Data extracts section start
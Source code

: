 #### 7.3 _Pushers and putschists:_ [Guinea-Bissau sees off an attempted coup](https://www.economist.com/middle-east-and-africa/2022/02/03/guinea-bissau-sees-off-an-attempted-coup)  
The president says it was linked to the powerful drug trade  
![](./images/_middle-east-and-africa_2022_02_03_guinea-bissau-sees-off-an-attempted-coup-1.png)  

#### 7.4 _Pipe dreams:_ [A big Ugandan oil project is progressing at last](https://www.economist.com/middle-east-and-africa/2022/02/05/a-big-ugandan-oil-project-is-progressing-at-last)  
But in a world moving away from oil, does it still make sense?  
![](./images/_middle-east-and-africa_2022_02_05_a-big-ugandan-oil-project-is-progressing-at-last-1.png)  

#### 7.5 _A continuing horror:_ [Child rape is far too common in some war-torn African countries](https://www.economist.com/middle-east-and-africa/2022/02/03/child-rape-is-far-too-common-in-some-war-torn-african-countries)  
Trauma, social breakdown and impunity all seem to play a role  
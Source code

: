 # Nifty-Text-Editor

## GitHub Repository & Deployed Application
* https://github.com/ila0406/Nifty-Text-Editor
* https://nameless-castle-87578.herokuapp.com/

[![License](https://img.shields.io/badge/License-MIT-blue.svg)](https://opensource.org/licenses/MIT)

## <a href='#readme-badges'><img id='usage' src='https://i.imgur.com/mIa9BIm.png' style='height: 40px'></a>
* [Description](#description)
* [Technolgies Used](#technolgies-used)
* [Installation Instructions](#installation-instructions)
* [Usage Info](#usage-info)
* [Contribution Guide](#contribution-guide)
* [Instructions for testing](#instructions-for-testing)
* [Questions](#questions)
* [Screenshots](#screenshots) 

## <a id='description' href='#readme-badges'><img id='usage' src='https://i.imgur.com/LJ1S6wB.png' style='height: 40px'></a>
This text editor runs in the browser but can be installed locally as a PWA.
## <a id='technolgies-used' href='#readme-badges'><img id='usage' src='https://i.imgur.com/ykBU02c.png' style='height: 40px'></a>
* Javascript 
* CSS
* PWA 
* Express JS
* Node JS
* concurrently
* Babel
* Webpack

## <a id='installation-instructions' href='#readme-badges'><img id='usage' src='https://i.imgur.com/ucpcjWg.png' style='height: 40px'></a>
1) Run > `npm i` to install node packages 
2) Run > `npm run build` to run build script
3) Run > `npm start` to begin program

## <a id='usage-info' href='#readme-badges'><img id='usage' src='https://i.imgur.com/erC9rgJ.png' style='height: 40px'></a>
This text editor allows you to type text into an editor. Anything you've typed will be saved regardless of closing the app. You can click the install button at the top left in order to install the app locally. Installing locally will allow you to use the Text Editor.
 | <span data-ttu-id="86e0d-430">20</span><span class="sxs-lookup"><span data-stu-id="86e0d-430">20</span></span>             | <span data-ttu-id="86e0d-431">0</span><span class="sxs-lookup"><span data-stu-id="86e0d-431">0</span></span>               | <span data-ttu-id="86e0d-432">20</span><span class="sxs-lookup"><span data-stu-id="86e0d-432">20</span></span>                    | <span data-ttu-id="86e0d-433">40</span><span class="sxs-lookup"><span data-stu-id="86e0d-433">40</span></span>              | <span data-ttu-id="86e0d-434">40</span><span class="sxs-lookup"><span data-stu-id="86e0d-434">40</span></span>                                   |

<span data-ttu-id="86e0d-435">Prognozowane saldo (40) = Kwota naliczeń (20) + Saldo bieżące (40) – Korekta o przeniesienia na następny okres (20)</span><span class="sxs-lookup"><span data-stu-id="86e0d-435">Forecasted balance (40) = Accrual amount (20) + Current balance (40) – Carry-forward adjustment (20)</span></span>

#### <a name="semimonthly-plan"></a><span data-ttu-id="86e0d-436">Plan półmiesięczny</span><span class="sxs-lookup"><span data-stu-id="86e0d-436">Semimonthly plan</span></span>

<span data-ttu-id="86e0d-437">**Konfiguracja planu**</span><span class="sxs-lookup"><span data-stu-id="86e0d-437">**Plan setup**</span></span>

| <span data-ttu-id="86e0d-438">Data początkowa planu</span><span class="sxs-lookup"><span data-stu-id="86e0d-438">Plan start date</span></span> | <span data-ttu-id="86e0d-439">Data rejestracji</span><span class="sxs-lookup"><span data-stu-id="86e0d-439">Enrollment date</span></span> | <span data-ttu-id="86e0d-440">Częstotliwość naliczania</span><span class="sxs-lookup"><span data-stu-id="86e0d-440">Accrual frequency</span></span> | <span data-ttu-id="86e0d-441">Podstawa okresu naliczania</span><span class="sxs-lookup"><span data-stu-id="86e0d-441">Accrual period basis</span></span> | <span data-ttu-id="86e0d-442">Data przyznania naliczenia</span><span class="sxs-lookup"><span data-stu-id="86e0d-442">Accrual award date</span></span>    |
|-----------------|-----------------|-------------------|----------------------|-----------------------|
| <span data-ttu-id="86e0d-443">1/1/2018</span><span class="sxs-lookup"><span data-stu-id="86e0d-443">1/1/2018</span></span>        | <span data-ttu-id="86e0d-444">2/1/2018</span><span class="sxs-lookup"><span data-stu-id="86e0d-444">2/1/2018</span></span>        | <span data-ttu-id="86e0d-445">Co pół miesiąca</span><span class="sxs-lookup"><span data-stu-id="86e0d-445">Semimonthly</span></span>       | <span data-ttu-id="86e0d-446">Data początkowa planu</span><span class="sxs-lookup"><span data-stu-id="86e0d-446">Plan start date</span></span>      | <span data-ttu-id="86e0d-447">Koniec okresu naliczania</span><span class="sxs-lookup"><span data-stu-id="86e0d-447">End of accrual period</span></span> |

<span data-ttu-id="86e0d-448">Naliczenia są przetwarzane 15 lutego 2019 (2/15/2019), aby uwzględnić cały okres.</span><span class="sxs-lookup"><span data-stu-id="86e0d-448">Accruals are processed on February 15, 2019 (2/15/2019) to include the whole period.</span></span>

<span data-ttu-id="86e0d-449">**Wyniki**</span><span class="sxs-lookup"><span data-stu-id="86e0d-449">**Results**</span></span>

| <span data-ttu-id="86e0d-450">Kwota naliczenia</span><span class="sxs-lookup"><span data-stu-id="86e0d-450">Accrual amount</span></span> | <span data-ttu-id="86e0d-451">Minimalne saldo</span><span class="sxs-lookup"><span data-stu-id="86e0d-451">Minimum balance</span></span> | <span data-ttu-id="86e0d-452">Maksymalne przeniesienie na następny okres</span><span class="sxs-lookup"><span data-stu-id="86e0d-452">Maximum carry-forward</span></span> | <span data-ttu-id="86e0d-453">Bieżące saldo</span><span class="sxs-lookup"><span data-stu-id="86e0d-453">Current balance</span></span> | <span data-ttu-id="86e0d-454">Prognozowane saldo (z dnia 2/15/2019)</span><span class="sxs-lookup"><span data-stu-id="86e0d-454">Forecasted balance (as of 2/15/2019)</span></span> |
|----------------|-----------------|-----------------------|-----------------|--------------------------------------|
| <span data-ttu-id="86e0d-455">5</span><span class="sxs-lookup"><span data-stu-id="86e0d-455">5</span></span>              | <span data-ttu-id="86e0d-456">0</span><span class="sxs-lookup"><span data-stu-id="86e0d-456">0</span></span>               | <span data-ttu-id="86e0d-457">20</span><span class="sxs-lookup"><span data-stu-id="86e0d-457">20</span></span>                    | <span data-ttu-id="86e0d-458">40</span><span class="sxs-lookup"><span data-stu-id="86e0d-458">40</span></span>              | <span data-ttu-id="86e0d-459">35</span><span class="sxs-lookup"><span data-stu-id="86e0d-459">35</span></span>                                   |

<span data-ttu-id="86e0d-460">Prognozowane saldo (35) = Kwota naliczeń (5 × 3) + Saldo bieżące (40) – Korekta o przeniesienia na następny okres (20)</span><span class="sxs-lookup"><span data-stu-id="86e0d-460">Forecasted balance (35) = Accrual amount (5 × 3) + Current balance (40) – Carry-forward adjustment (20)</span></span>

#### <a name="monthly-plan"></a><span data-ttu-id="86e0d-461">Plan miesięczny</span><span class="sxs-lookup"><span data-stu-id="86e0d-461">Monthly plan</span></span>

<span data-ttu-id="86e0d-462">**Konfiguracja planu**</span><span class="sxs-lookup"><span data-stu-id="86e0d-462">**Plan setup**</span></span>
Data extracts section end
» What is expected
The required answer is each line of the entries containing the string "sees".

» Written solution
: #### 7.3 _Pushers and putschists:_ [Guinea-Bissau sees off an attempted coup](https://www.economist.com/middle-east-and-africa/2022/02/03/guinea-bissau-sees-off-an-attempted-coup)  
![](./images/_middle-east-and-africa_2022_02_03_guinea-bissau-sees-off-an-attempted-coup-1.png)  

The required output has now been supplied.